History matters, and it matters greatly in any discussion of the Second Amendment, which is a compact twenty-seven words: “A well regulated Militia, being necessary to the security of a free State, the right of the people to keep and bear Arms, shall not be infringed.”
The amendment, part of the Bill of Rights which James Madison drafted to counter anti-Federalist opposition to the proposed new Constitution for the United States, was meant to allay fears the new government might establish a “standing army” of professional soldiers, replacing the thirteen state militias. English tradition long feared standing armies, and the American colonists, inheritors of that tradition, were outraged by Parliament’s passage of the Quartering Act requiring them to house and provision British troops. Colonial hostility to the stationing of regular army soldiers erupted in the Boston Massacre in 1770.
Madison gave voice to this legacy at the Constitutional Convention in 1787. "The means of defence against foreign danger,” he said, “have been always the instruments of tyranny at home. Among the Romans it was a standing maxim to excite a war, whenever a revolt was apprehended. Throughout all Europe, the armies kept up under the pretext of defending, have enslaved the people.”
All the arguments for the Second Amendment stressed the obligation of citizens to serve in militias for defense of the state. In the debate in the First Congress over the Second Amendment no member mentioned a private right to have a gun for self-defense, hunting, or any other reason other than participating in a militia. Indeed, the original version passed by the House included a conscientious objector provision, which read “no one religiously scrupulous of bearing arms, shall be compelled to render military service in person.” The Second Amendment was viewed by the Founding Fathers as protecting a collective right for the common defense.

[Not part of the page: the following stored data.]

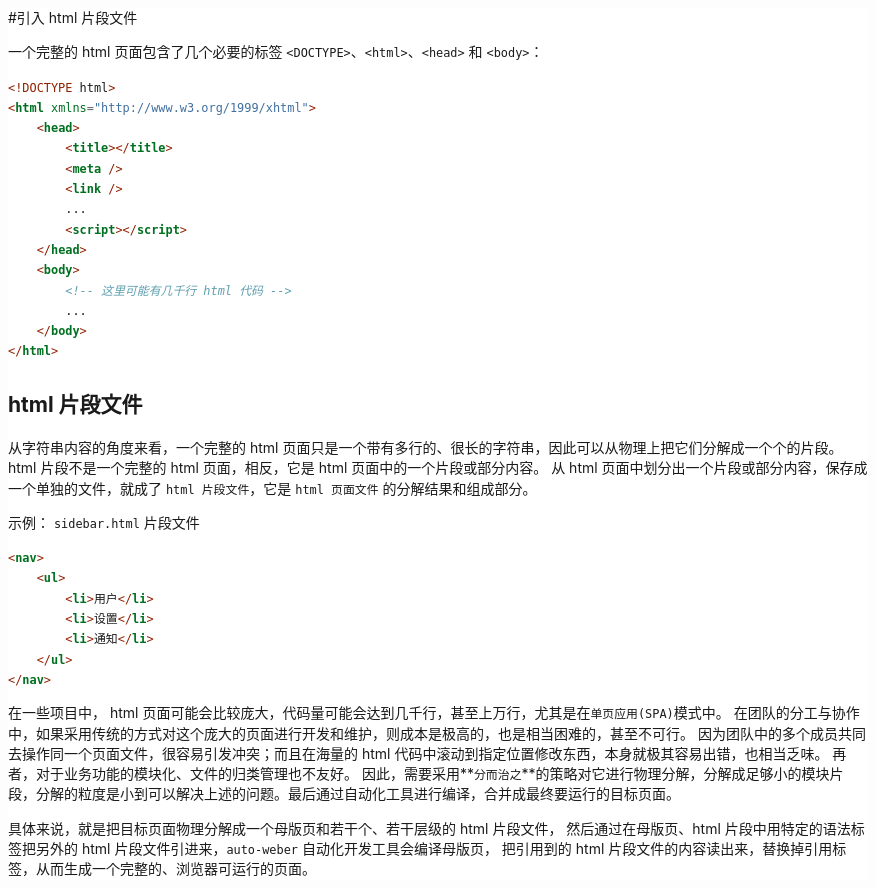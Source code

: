 

#引入 html 片段文件


一个完整的 html 页面包含了几个必要的标签 `<DOCTYPE>`、`<html>`、`<head>` 和 `<body>`：

``` html
<!DOCTYPE html>
<html xmlns="http://www.w3.org/1999/xhtml">
    <head>
        <title></title>
        <meta />
        <link />
        ...
        <script></script>
    </head>
    <body>
        <!-- 这里可能有几千行 html 代码 -->
        ...
    </body>
</html>

```


## html 片段文件

从字符串内容的角度来看，一个完整的 html 页面只是一个带有多行的、很长的字符串，因此可以从物理上把它们分解成一个个的片段。
html 片段不是一个完整的 html 页面，相反，它是 html 页面中的一个片段或部分内容。 
从 html 页面中划分出一个片段或部分内容，保存成一个单独的文件，就成了 `html 片段文件`，它是 `html 页面文件` 的分解结果和组成部分。 

示例： `sidebar.html` 片段文件

``` html
<nav>
    <ul>
        <li>用户</li>
        <li>设置</li>
        <li>通知</li>
    </ul>
</nav>
```



在一些项目中， html 页面可能会比较庞大，代码量可能会达到几千行，甚至上万行，尤其是在`单页应用(SPA)`模式中。
在团队的分工与协作中，如果采用传统的方式对这个庞大的页面进行开发和维护，则成本是极高的，也是相当困难的，甚至不可行。
因为团队中的多个成员共同去操作同一个页面文件，很容易引发冲突；而且在海量的 html 代码中滚动到指定位置修改东西，本身就极其容易出错，也相当乏味。
再者，对于业务功能的模块化、文件的归类管理也不友好。
因此，需要采用**`分而治之`**的策略对它进行物理分解，分解成足够小的模块片段，分解的粒度是小到可以解决上述的问题。最后通过自动化工具进行编译，合并成最终要运行的目标页面。

具体来说，就是把目标页面物理分解成一个母版页和若干个、若干层级的 html 片段文件，
然后通过在母版页、html 片段中用特定的语法标签把另外的 html 片段文件引进来，`auto-weber` 自动化开发工具会编译母版页，
把引用到的 html 片段文件的内容读出来，替换掉引用标签，从而生成一个完整的、浏览器可运行的页面。  


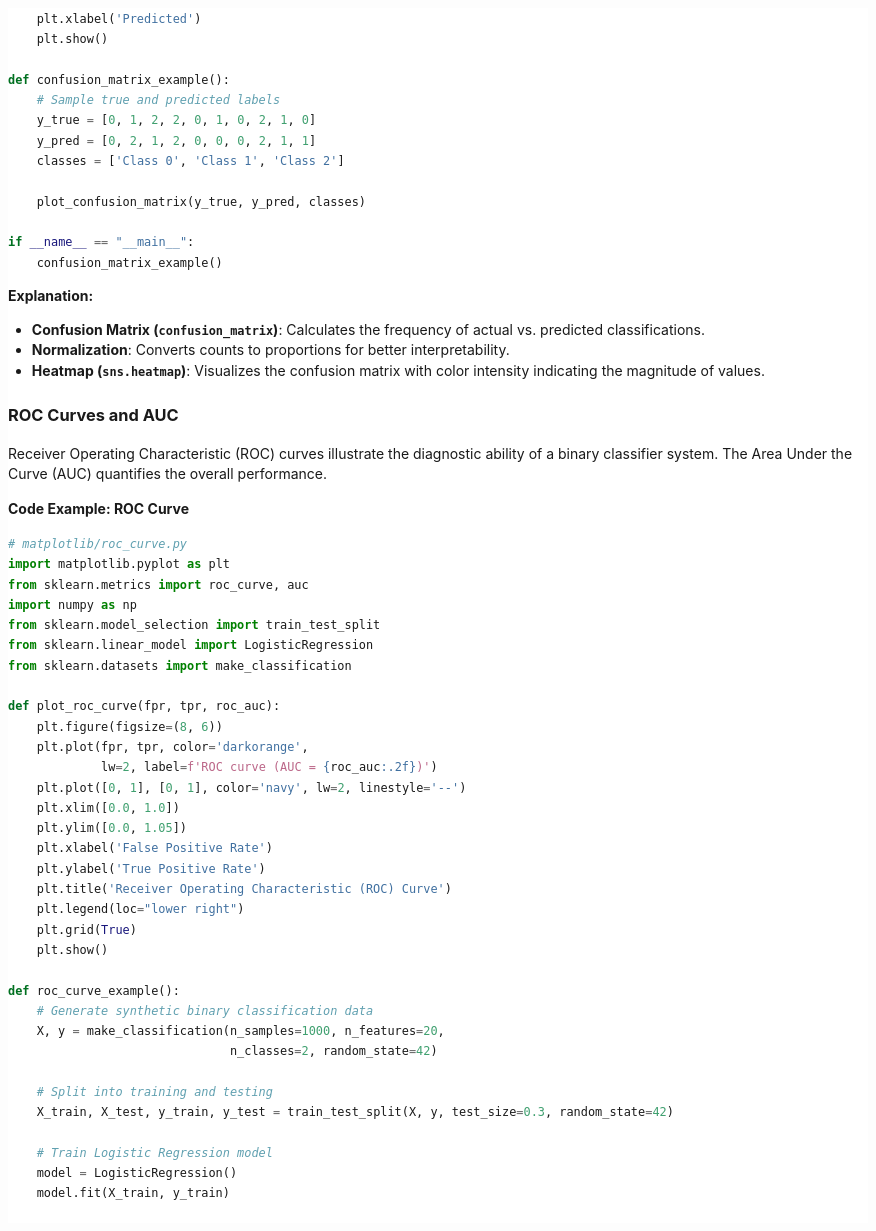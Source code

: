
 ```python
    plt.xlabel('Predicted')
    plt.show()

def confusion_matrix_example():
    # Sample true and predicted labels
    y_true = [0, 1, 2, 2, 0, 1, 0, 2, 1, 0]
    y_pred = [0, 2, 1, 2, 0, 0, 0, 2, 1, 1]
    classes = ['Class 0', 'Class 1', 'Class 2']
    
    plot_confusion_matrix(y_true, y_pred, classes)

if __name__ == "__main__":
    confusion_matrix_example()
```

**Explanation:**

- **Confusion Matrix (`confusion_matrix`)**: Calculates the frequency of actual vs. predicted classifications.
- **Normalization**: Converts counts to proportions for better interpretability.
- **Heatmap (`sns.heatmap`)**: Visualizes the confusion matrix with color intensity indicating the magnitude of values.

### ROC Curves and AUC <a name="roc-curves"></a>

Receiver Operating Characteristic (ROC) curves illustrate the diagnostic ability of a binary classifier system. The Area Under the Curve (AUC) quantifies the overall performance.

**Code Example: ROC Curve**

```python
# matplotlib/roc_curve.py
import matplotlib.pyplot as plt
from sklearn.metrics import roc_curve, auc
import numpy as np
from sklearn.model_selection import train_test_split
from sklearn.linear_model import LogisticRegression
from sklearn.datasets import make_classification

def plot_roc_curve(fpr, tpr, roc_auc):
    plt.figure(figsize=(8, 6))
    plt.plot(fpr, tpr, color='darkorange',
             lw=2, label=f'ROC curve (AUC = {roc_auc:.2f})')
    plt.plot([0, 1], [0, 1], color='navy', lw=2, linestyle='--')
    plt.xlim([0.0, 1.0])
    plt.ylim([0.0, 1.05])
    plt.xlabel('False Positive Rate')
    plt.ylabel('True Positive Rate')
    plt.title('Receiver Operating Characteristic (ROC) Curve')
    plt.legend(loc="lower right")
    plt.grid(True)
    plt.show()

def roc_curve_example():
    # Generate synthetic binary classification data
    X, y = make_classification(n_samples=1000, n_features=20,
                               n_classes=2, random_state=42)
    
    # Split into training and testing
    X_train, X_test, y_train, y_test = train_test_split(X, y, test_size=0.3, random_state=42)

    # Train Logistic Regression model
    model = LogisticRegression()
    model.fit(X_train, y_train)
    
```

Which was how it was viewed for the next two centuries, even though militias disappeared, only to be replaced by a professional army. Through much of the nation’s history, the courts mostly avoided ruling on the Second Amendment. A notable exception came in 1939 when the Supreme Court upheld the first national gun law limiting an individual right to own a machine gun because such weapons were not needed for a “well regulated Militia.”
In 1977, a coup at the National Rifle Association empowered gun rights’ fanatics who have succeeded in convincing many Americans, including a majority of the Supreme Court, that the final clause of the Second Amendment, “shall not be infringed,” refers to an individual right “to keep and bear Arms” instead of a collective right for common defense.
“A fraud on the American public” was Chief Justice Warren Burger’s description of the NRA’s interpretation of the Second Amendment. A conservative appointed to the court by Richard Nixon, Burger expressed the long-held consensus of historians and judges that the amendment did not give an individual an unlimited right to own a gun.
That was the consensus among jurists until 2008, when Justice Antonin Scalia wrote the Heller decision, ruling that “the Second Amendment conferred an individual right to keep and bear arms.” Justice Scalia is the court’s leading “originalist,” which he suggests means the Constitution has a static meaning that can be discerned though examining what the Founders intended when drafting the Constitution. “It is essential to originalism,” Scalia says, “to know the original meaning of constitutional provisions.”
Perhaps the good justice failed to do his homework, for any originalist interpretation of the Second Amendment ties “the right of the people to keep and bear Arms” to a “well regulated Militia.”
Clearly, that’s what the framers originally meant.